> [Task to carry out] The exercise asks for every line of the data to be reproduced exactly.
*** Task material Section Begins ***
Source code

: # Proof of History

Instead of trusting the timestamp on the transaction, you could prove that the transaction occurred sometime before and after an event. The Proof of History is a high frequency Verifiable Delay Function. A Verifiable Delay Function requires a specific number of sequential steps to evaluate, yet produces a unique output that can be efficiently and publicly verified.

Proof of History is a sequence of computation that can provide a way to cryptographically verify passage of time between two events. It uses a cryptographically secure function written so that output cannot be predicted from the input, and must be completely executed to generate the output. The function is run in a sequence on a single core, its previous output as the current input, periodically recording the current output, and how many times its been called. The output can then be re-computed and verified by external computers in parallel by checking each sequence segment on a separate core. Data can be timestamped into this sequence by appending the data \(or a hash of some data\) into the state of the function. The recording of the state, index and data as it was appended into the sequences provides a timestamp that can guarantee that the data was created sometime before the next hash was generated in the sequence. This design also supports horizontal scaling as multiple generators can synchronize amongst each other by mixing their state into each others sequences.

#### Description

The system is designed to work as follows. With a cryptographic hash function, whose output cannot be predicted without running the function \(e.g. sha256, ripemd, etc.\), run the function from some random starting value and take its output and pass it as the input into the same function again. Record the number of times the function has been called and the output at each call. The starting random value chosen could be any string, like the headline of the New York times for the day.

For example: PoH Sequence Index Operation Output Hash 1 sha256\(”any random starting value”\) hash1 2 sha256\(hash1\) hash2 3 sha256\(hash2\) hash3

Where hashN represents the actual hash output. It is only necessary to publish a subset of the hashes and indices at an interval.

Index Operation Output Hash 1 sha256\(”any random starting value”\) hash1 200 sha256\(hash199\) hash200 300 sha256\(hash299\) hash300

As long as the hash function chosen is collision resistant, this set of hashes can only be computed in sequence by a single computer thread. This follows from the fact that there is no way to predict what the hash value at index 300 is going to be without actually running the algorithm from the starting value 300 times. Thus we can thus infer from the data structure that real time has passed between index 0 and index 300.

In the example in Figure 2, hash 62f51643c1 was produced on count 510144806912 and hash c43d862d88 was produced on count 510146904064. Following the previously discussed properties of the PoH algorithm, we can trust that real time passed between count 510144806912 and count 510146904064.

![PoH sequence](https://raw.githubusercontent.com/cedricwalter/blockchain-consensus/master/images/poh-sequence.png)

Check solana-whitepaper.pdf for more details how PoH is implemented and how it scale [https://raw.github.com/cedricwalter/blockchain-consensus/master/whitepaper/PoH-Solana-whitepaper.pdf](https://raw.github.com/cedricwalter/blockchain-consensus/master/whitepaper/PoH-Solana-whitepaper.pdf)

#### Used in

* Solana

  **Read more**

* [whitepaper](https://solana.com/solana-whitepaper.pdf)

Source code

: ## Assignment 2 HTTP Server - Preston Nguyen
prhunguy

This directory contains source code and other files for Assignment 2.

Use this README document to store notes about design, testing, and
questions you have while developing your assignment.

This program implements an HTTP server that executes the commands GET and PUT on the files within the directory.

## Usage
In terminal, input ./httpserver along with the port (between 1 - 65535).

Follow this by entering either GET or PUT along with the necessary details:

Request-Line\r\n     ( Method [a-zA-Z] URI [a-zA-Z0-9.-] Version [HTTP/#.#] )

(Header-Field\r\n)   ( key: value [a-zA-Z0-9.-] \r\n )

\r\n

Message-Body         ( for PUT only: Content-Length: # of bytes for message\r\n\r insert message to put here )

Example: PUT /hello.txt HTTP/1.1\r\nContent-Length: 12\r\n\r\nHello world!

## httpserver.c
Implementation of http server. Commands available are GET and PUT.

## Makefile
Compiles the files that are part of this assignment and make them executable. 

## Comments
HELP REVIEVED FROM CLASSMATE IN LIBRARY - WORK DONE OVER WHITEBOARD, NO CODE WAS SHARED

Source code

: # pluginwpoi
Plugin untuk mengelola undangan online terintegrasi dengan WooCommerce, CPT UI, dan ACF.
*** Task material Section Ends ***
> [Exercise solution]
Source code

: # Proof of History

Instead of trusting the timestamp on the transaction, you could prove that the transaction occurred sometime before and after an event. The Proof of History is a high frequency Verifiable Delay Function. A Verifiable Delay Function requires a specific number of sequential steps to evaluate, yet produces a unique output that can be efficiently and publicly verified.

Proof of History is a sequence of computation that can provide a way to cryptographically verify passage of time between two events. It uses a cryptographically secure function written so that output cannot be predicted from the input, and must be completely executed to generate the output. The function is run in a sequence on a single core, its previous output as the current input, periodically recording the current output, and how many times its been called. The output can then be re-computed and verified by external computers in parallel by checking each sequence segment on a separate core. Data can be timestamped into this sequence by appending the data \(or a hash of some data\) into the state of the function. The recording of the state, index and data as it was appended into the sequences provides a timestamp that can guarantee that the data was created sometime before the next hash was generated in the sequence. This design also supports horizontal scaling as multiple generators can synchronize amongst each other by mixing their state into each others sequences.

#### Description

The system is designed to work as follows. With a cryptographic hash function, whose output cannot be predicted without running the function \(e.g. sha256, ripemd, etc.\), run the function from some random starting value and take its output and pass it as the input into the same function again. Record the number of times the function has been called and the output at each call. The starting random value chosen could be any string, like the headline of the New York times for the day.

For example: PoH Sequence Index Operation Output Hash 1 sha256\(”any random starting value”\) hash1 2 sha256\(hash1\) hash2 3 sha256\(hash2\) hash3

Where hashN represents the actual hash output. It is only necessary to publish a subset of the hashes and indices at an interval.

Index Operation Output Hash 1 sha256\(”any random starting value”\) hash1 200 sha256\(hash199\) hash200 300 sha256\(hash299\) hash300

As long as the hash function chosen is collision resistant, this set of hashes can only be computed in sequence by a single computer thread. This follows from the fact that there is no way to predict what the hash value at index 300 is going to be without actually running the algorithm from the starting value 300 times. Thus we can thus infer from the data structure that real time has passed between index 0 and index 300.

In the example in Figure 2, hash 62f51643c1 was produced on count 510144806912 and hash c43d862d88 was produced on count 510146904064. Following the previously discussed properties of the PoH algorithm, we can trust that real time passed between count 510144806912 and count 510146904064.

![PoH sequence](https://raw.githubusercontent.com/cedricwalter/blockchain-consensus/master/images/poh-sequence.png)

Check solana-whitepaper.pdf for more details how PoH is implemented and how it scale [https://raw.github.com/cedricwalter/blockchain-consensus/master/whitepaper/PoH-Solana-whitepaper.pdf](https://raw.github.com/cedricwalter/blockchain-consensus/master/whitepaper/PoH-Solana-whitepaper.pdf)

#### Used in

* Solana

  **Read more**

* [whitepaper](https://solana.com/solana-whitepaper.pdf)

Source code

: ## Assignment 2 HTTP Server - Preston Nguyen
prhunguy

This directory contains source code and other files for Assignment 2.

Use this README document to store notes about design, testing, and
questions you have while developing your assignment.

This program implements an HTTP server that executes the commands GET and PUT on the files within the directory.

## Usage
In terminal, input ./httpserver along with the port (between 1 - 65535).

Follow this by entering either GET or PUT along with the necessary details:

Request-Line\r\n     ( Method [a-zA-Z] URI [a-zA-Z0-9.-] Version [HTTP/#.#] )

(Header-Field\r\n)   ( key: value [a-zA-Z0-9.-] \r\n )

\r\n

Message-Body         ( for PUT only: Content-Length: # of bytes for message\r\n\r insert message to put here )

Example: PUT /hello.txt HTTP/1.1\r\nContent-Length: 12\r\n\r\nHello world!

## httpserver.c
Implementation of http server. Commands available are GET and PUT.

## Makefile
Compiles the files that are part of this assignment and make them executable. 

## Comments
HELP REVIEVED FROM CLASSMATE IN LIBRARY - WORK DONE OVER WHITEBOARD, NO CODE WAS SHARED

Source code

: # pluginwpoi
Plugin untuk mengelola undangan online terintegrasi dengan WooCommerce, CPT UI, dan ACF.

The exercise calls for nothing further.